(18) Muzeum Niepodległości - jak odkryliśmy windę

 Dziś udaliśmy się też do Muzeum Niepodległości.



 Kilka lat nie byliśmy w budynku przy Placu Bankowym bo zadania były w Cytadeli. W Pałacu był chyba remont. I na to wygląda, gdyż wnętrza ładnie odnowione. A co najlepsze - mogliśmy z wózkiem wjechać na górę! Nigdy wcześniej nie było takiej opcji. Bardzo sympatyczna pani wzięła mamę i najmłodszych w boczny korytarz, drzwiami na górze wyszła i razem z nami mogła zwiedzać sale wystawowe. Przedostatni był już mocno zmęczony i trochę dokazywał, ale ostatecznie zadania zrobiliśmy.

W Muzeum Niepodległości standardowo główną postacią jest Józef Piłsudski, bo to m.in. on przyczynił się do odzyskania przez Polskę niepodległości po 123 latach niebytu na mapach świata. A że my gościa znamy, to zupełnie inaczej się ogląda.

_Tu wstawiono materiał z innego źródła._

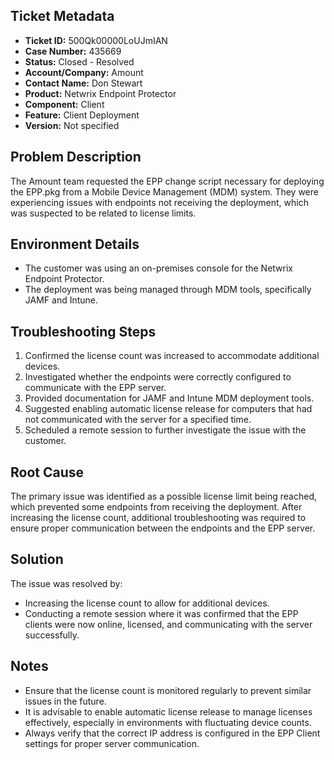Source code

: ## Ticket Metadata
- **Ticket ID:** 500Qk00000LoUJmIAN
- **Case Number:** 435669
- **Status:** Closed - Resolved
- **Account/Company:** Amount
- **Contact Name:** Don Stewart
- **Product:** Netwrix Endpoint Protector
- **Component:** Client
- **Feature:** Client Deployment
- **Version:** Not specified

## Problem Description
The Amount team requested the EPP change script necessary for deploying the EPP.pkg from a Mobile Device Management (MDM) system. They were experiencing issues with endpoints not receiving the deployment, which was suspected to be related to license limits.

## Environment Details
- The customer was using an on-premises console for the Netwrix Endpoint Protector.
- The deployment was being managed through MDM tools, specifically JAMF and Intune.

## Troubleshooting Steps
1. Confirmed the license count was increased to accommodate additional devices.
2. Investigated whether the endpoints were correctly configured to communicate with the EPP server.
3. Provided documentation for JAMF and Intune MDM deployment tools.
4. Suggested enabling automatic license release for computers that had not communicated with the server for a specified time.
5. Scheduled a remote session to further investigate the issue with the customer.

## Root Cause
The primary issue was identified as a possible license limit being reached, which prevented some endpoints from receiving the deployment. After increasing the license count, additional troubleshooting was required to ensure proper communication between the endpoints and the EPP server.

## Solution
The issue was resolved by:
- Increasing the license count to allow for additional devices.
- Conducting a remote session where it was confirmed that the EPP clients were now online, licensed, and communicating with the server successfully.

## Notes
- Ensure that the license count is monitored regularly to prevent similar issues in the future.
- It is advisable to enable automatic license release to manage licenses effectively, especially in environments with fluctuating device counts.
- Always verify that the correct IP address is configured in the EPP Client settings for proper server communication.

Mieliśmy problem z zadaniami na zewnątrz. Bo te muszle to niekoniecznie wyglądają jak muszle. Ale nie będziemy się spierać. 

Na ławkach przed budynkiem (i leżakach) zjedliśmy prowiant, bo już głód mocno dał nam się we znaki. Dostaliśmy zaproszenia na następny dzień na rocznice w Pawiaku. Baaardzo sympatyczne panie tam procują. I mocno zatroskane o zwiedzających.

Zadania wykonane! Kolejna placówka zaliczona!